Les lecteurs réguliers de ce blog commencent à le savoir, il y a de plus en plus de vidéos sur Internet portant sur la danse. Des sites comme YouTube ou DailyMotion s’en sont même fait une spécialité. En parcourant ces sites un peu au hasard, je suis tombé sur la vidéo qui servira à étayer l’article d’aujourd’hui. La voici.
Cette vidéo m’a tout d’abord surpris car elle est annoncée comme présentant du lindy hop et elle commence par ce qui s’apparente visuellement plus à du rock acrobatique. En suite, j’ai été de nouveau surpris car les transitions entre les acrobaties se font effectivement en lindy hop. Nous voici donc avec une démonstration de lindy acrobatique où les acrobaties ne sont plus les acrobaties des années 30 ou 40, mais où la technique est celle du rock acro des années 80 et suivantes. Nous voyons ici l’une des caractéristiques de l’évolution des danses et de l’influence qu’elles ont les unes sur les autres.
Dans les années 1920, il y avait le breakaway, le collegiate et le charleston qui, en cohabitant sur les pistes de danse, se sont mutuellement influencés pour donner naissance au lindy hop. Le lindy a ensuite été à son tour influencé par d’autres danses comme la danse apache (voir un article précédent de ce blog), les spectacles de vaudeville, etc. Dans les années d’après-guerre, le lindy passe l’atlantique sous la forme du be-bop qui ensuite évolue vers le rock. Mais de nos jours, le rock cohabite à son tour avec d’autres danses comme la salsa (et le lindy qui a fait son come-back dans les années 80) et le style de la danse s’en voit influencé. On voit ainsi apparaître des figures typiquement salsa dans le rock avec des mouvements de bras évolués ainsi que l’utilisation des techniques correspondantes. En parallèle, le lindy hop se laisse actuellement influencer à la fois par le rock et le west-coast swing et vice-versa. Qui peut dire à quoi ressemblera notre manière de danser dans 20 ans ?

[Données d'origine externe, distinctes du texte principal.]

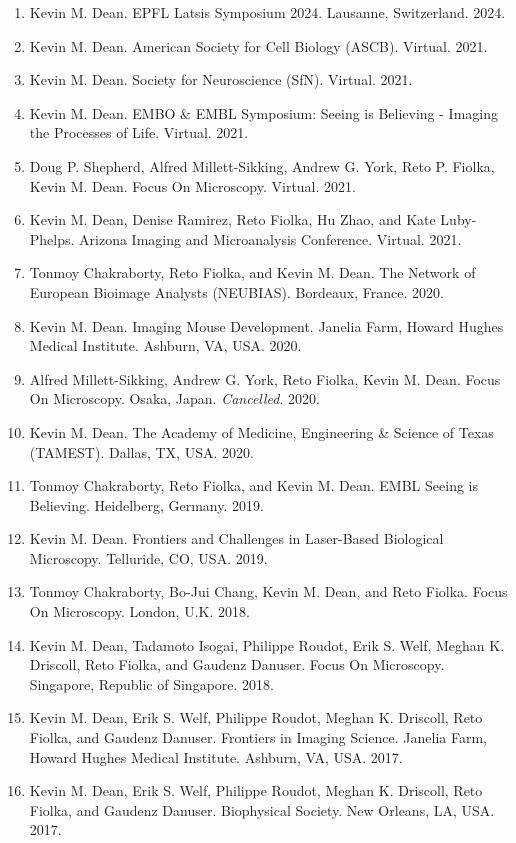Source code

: \begin{enumerate}
\item Kevin M. Dean.  EPFL Latsis Symposium 2024. Lausanne, Switzerland. 2024.
\item Kevin M. Dean.  American Society for Cell Biology (ASCB). Virtual. 2021.
\item Kevin M. Dean.  Society for Neuroscience (SfN). Virtual. 2021.
\item Kevin M. Dean.  EMBO \& EMBL Symposium: Seeing is Believing - Imaging the Processes of Life.  Virtual.  2021.
\item Doug P. Shepherd, Alfred Millett-Sikking, Andrew G. York, Reto P. Fiolka, Kevin M. Dean.  Focus On Microscopy. Virtual. 2021.
\item Kevin M. Dean, Denise Ramirez, Reto Fiolka, Hu Zhao, and Kate Luby-Phelps. Arizona Imaging and Microanalysis Conference. Virtual. 2021.
\item Tonmoy Chakraborty, Reto Fiolka, and Kevin M. Dean.  The Network of European Bioimage Analysts (NEUBIAS).  Bordeaux, France. 2020.
\item Kevin M. Dean.  Imaging Mouse Development.  Janelia Farm, Howard Hughes Medical Institute.  Ashburn, VA, USA. 2020.
\item Alfred Millett-Sikking, Andrew G. York, Reto Fiolka, Kevin M. Dean.  Focus On Microscopy.  Osaka, Japan. {\it Cancelled}. 2020.
\item Kevin M. Dean.  The Academy of Medicine, Engineering \& Science of Texas (TAMEST).  Dallas, TX, USA. 2020.
\item Tonmoy Chakraborty, Reto Fiolka, and Kevin M. Dean.  EMBL Seeing is Believing. Heidelberg, Germany. 2019.
\item Kevin M. Dean. Frontiers and Challenges in Laser-Based Biological Microscopy. Telluride, CO, USA. 2019.
\item Tonmoy Chakraborty, Bo-Jui Chang, Kevin M. Dean, and Reto Fiolka.  Focus On Microscopy.  London, U.K.  2018.
\item Kevin M. Dean, Tadamoto Isogai, Philippe Roudot, Erik S. Welf, Meghan K. Driscoll, Reto Fiolka, and Gaudenz Danuser.  Focus On Microscopy.  Singapore, Republic of Singapore. 2018.
\item Kevin M. Dean, Erik S. Welf, Philippe Roudot, Meghan K. Driscoll, Reto Fiolka, and Gaudenz Danuser.  Frontiers in Imaging Science.  Janelia Farm, Howard Hughes Medical Institute.  Ashburn, VA, USA.  2017.
\item Kevin M. Dean, Erik S. Welf, Philippe Roudot, Meghan K. Driscoll, Reto Fiolka, and Gaudenz Danuser.  Biophysical Society.  New Orleans, LA, USA. 2017.

\end{enumerate}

S’il est clair que les danses évoluent en permanence et s’influencent mutuellement, il est certain qu’il n’est pas simple de prendre suffisamment de recul pour analyser cela. Cependant, sur une certaine durée, l’oeil exercé repère cette évolution contre laquelle on ne peut rien faire (même s’il y a parfois des courants qui disparaissent aussi vite qu’ils sont apparus). L’essentiel est malgré tout de maîtriser les bases originelles de chaque danse afin de mieux les mélanger sur la piste de danse d’une manière harmonieuse et techniquement correcte. Tout ceci est finalement toute l’histoire de la naissance des styles de danse et a fortiori des nouvelles manières de danser.
Ne vous fiez pas au titre de cet article : je ne vais pas vous parler ici des danses traditionnelles des Apaches, l’une des tribus dont on parle dans les films de cow-boys et d’Indiens. Le mot est le même mais le sujet est tout autre.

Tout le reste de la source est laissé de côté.